→ **HOW TO COMPLETE THIS TASK**:
For the word "таблице", count the lines of the data that include it and give only the total.

Start of SUPPLIED DATA

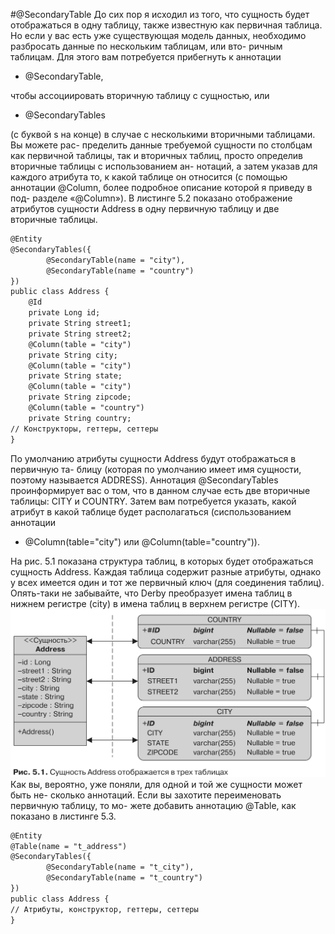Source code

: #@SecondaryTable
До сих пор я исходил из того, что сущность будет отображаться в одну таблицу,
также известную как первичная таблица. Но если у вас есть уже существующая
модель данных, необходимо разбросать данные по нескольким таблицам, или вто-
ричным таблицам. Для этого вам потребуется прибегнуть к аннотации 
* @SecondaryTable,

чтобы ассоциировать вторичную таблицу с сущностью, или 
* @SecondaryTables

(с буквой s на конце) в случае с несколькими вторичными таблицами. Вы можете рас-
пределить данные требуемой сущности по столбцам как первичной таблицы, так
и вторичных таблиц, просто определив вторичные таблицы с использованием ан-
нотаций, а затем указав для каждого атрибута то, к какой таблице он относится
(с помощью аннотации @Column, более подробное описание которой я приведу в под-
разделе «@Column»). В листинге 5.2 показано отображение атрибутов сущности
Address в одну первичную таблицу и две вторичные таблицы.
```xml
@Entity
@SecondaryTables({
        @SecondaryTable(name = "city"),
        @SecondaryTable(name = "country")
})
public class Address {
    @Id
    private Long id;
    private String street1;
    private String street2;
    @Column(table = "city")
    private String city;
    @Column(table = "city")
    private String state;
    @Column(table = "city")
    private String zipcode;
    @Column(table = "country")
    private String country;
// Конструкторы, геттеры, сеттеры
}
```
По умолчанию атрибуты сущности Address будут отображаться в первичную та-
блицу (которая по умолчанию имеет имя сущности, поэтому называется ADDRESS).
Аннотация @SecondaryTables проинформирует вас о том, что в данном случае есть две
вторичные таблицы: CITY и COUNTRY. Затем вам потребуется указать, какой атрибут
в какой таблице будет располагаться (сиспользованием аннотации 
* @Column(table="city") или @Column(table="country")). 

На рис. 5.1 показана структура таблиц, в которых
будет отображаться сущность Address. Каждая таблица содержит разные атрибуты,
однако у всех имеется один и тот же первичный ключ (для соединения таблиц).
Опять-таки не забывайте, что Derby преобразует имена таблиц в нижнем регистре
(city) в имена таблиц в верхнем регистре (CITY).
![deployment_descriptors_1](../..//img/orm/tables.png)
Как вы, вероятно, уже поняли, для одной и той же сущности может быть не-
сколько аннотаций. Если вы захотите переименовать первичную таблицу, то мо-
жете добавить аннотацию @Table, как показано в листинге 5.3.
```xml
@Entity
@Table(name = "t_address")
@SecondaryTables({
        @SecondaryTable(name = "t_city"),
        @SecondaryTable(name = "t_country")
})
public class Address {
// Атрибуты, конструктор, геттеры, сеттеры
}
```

End of SUPPLIED DATA
Start of SUPPLIED DATA

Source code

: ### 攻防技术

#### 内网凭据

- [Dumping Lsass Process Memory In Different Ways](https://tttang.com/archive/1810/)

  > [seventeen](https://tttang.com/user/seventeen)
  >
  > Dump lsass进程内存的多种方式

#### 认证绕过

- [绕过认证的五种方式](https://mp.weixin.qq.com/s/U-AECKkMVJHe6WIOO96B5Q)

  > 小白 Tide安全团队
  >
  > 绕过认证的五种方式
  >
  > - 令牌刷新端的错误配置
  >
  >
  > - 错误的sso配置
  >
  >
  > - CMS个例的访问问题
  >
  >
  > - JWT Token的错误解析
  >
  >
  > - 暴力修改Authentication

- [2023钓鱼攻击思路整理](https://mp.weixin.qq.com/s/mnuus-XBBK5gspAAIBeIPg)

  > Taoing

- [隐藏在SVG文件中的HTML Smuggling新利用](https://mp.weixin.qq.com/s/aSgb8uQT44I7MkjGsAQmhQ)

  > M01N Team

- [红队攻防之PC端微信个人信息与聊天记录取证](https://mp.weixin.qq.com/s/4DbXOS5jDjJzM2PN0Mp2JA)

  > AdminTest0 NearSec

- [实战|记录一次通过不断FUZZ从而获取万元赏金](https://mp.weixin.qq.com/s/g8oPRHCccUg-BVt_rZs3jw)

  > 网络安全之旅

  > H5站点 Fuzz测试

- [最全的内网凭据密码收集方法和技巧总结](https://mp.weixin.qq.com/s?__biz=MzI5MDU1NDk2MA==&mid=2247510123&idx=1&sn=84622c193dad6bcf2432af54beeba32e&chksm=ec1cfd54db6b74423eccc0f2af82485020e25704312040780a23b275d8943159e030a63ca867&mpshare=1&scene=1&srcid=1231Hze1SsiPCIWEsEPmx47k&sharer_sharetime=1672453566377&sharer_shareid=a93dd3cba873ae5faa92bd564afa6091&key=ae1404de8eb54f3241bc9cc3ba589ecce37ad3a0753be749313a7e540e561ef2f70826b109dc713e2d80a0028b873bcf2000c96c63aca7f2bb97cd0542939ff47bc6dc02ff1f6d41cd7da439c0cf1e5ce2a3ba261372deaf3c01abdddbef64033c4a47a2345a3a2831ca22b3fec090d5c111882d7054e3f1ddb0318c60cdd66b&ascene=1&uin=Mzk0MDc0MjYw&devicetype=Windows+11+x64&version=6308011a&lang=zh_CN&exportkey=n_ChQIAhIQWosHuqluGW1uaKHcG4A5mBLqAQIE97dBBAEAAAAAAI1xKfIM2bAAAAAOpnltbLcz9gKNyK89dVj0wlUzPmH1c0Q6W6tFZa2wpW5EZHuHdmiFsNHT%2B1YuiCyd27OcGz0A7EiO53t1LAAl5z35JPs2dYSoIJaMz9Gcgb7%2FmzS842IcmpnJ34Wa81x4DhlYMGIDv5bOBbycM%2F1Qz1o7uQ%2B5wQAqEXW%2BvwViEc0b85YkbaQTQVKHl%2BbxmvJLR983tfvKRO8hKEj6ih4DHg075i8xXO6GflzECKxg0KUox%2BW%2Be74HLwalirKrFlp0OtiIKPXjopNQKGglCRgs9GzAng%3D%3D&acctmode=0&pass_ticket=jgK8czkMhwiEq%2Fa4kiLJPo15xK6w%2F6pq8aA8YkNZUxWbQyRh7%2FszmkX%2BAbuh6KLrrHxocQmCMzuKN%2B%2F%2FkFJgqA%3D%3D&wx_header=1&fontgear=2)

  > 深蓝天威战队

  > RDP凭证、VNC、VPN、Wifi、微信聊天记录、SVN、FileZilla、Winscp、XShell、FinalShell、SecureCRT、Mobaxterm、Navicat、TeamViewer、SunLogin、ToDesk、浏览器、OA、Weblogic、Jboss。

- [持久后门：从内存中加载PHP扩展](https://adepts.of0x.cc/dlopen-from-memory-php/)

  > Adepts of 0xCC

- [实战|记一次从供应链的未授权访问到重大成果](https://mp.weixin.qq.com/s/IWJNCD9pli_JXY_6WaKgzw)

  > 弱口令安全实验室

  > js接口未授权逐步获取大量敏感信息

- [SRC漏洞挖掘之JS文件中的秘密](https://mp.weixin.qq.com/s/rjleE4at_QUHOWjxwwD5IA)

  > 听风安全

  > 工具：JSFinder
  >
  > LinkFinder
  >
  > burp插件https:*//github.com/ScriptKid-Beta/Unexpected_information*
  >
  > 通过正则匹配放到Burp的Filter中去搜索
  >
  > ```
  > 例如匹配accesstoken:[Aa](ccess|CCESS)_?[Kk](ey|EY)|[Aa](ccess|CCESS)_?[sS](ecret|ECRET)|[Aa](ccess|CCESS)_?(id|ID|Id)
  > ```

End of SUPPLIED DATA
Start of SUPPLIED DATA

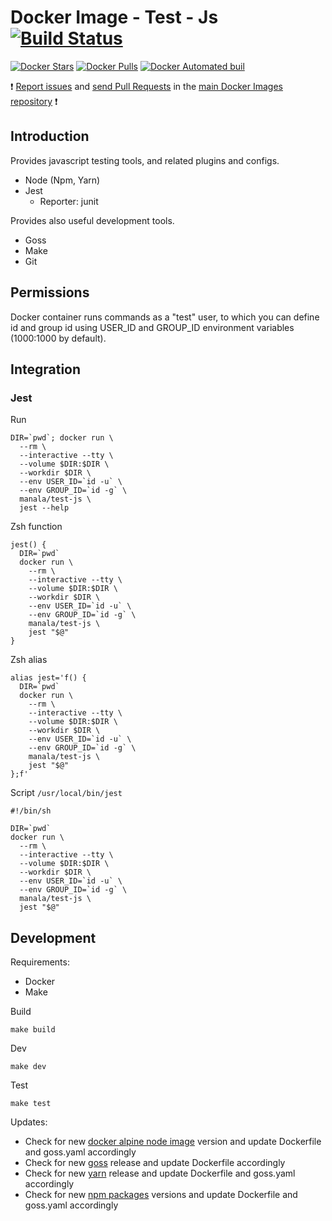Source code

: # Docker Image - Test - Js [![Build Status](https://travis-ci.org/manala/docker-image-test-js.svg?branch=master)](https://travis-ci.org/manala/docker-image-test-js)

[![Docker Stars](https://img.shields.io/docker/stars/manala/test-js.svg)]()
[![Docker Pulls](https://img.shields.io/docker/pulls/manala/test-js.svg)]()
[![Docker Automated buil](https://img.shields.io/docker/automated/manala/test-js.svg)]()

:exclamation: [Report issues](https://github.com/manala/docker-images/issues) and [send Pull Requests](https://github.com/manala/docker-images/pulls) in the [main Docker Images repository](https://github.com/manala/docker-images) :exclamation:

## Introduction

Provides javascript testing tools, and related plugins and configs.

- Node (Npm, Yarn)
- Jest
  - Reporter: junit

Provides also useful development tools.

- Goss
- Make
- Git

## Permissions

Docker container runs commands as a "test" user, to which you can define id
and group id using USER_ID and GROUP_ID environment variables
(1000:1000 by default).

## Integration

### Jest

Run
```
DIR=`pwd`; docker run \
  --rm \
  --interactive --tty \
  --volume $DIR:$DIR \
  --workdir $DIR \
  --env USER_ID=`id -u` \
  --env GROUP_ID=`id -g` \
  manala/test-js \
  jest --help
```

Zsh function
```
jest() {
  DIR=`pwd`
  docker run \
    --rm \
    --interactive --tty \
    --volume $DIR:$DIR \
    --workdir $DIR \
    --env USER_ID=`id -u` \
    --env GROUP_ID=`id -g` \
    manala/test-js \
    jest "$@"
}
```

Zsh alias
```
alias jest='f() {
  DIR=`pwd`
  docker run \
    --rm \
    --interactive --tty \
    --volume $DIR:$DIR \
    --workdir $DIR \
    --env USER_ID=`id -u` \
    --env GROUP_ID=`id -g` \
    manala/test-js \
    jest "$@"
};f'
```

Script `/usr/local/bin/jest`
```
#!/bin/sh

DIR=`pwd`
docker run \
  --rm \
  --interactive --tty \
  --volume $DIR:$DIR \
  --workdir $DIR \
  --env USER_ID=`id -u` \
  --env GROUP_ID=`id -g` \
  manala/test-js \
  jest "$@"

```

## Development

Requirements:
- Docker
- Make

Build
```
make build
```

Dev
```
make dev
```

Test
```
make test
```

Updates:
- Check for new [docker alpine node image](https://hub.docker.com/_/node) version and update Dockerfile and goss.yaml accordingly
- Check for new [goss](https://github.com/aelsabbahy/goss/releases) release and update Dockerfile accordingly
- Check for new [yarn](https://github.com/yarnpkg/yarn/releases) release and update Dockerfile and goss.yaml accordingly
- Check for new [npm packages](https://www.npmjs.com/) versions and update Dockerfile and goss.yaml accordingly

End of SUPPLIED DATA

→ **EXERCISE RESULT**:
2